自由などなく恐怖に怯えながら暮らす人々。
そんな中、内戦で父を亡くした少女オフェリア(イバナ・バケロ)は、臨月の母親と一緒に新しい父がいる山奥に行くことに...。
さらに不幸なことに、新しい父はレジスタンス掃討の指揮を取る冷酷な男でした。
©2006 ESTUDIOS PICASSO, TEQUILA GANG Y ESPERANTO FILMOJ
逃げ場のない暮らしの中、オフェリアはある日不思議なルックスの昆虫に導かれて "もう一つの世界" の迷宮に足を踏み入れることに。
©2006 ESTUDIOS PICASSO, TEQUILA GANG Y ESPERANTO FILMOJ
そこで出迎えてくれたのはパンという牧神。
牧神は、オフェリアが魔法の国のプリンセスの生まれ変わりである事実を話し、満月の夜までに3つの試練を乗り越えれば、魔法の国に帰ることが出来るんだと告げます。
オフェリアに一筋の希望が見えてきました。
©2006 ESTUDIOS PICASSO, TEQUILA GANG Y ESPERANTO FILMOJ
そして試練を受け入れる覚悟を決めたオフェリアだったが...。
©2006 ESTUDIOS PICASSO, TEQUILA GANG Y ESPERANTO FILMOJ
劇中にはこのような奇怪なクリーチャーが登場したりしていますが、やはり美術センス溢れるギレルモ作品。

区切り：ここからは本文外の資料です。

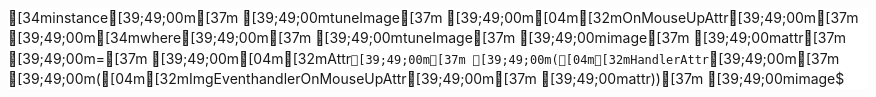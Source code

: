 [34minstance[39;49;00m[37m [39;49;00mtuneImage[37m [39;49;00m[04m[32mOnMouseUpAttr[39;49;00m[37m   [39;49;00m[34mwhere[39;49;00m[37m [39;49;00mtuneImage[37m [39;49;00mimage[37m [39;49;00mattr[37m [39;49;00m=[37m [39;49;00m[04m[32mAttr`[39;49;00m[37m [39;49;00m([04m[32mHandlerAttr`[39;49;00m[37m [39;49;00m([04m[32mImgEventhandlerOnMouseUpAttr[39;49;00m[37m   [39;49;00mattr))[37m [39;49;00mimage$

直接的なグロさは感じられず、どこかアーティスティックで格調高い仕上がりになっています。
ライティングや衣装、背景の色使い、造形などが美術品のように美しいです。
ギレルモ・デル・トロは、この作品で数々の映画賞を席巻しヒットメーカーとして世界から注目される存在となりました。
『パンズ・ラビリンス』 イバナ・バケロ photo:Yoshio Kumagai
ヒロインを演じたのはスペイン出身の知的女優、イバナ・バケロ。
イバナは1,000人以上の少女たちの中からオーディションで選ばれた才女で、学業をきちんと習得した上で現在もアメリカのTVドラマシリーズ「シャナラ・クロニクルズ」で活躍中です。
オフェリアという少女のキャラクターを、当時13歳の少女だった彼女とギレルモとの共同作業で作り上げたんだそう。
撮影を振り返り、彼女はギレルモ監督の事を「大きな子供みたい」と感じたそうです。
優しく大らかな性格で、すぐ仲良くなったそうです。
しかし、13歳の少女に "子供みたい" と感じさせてしまうギレルモは、純粋な "映画愛" に溢れた人物なんですね。
ギレルモ・デル・トロ監督、映画『ヘルボーイ』『ヘルボーイ/ゴールデン・アーミー』で夢を実現!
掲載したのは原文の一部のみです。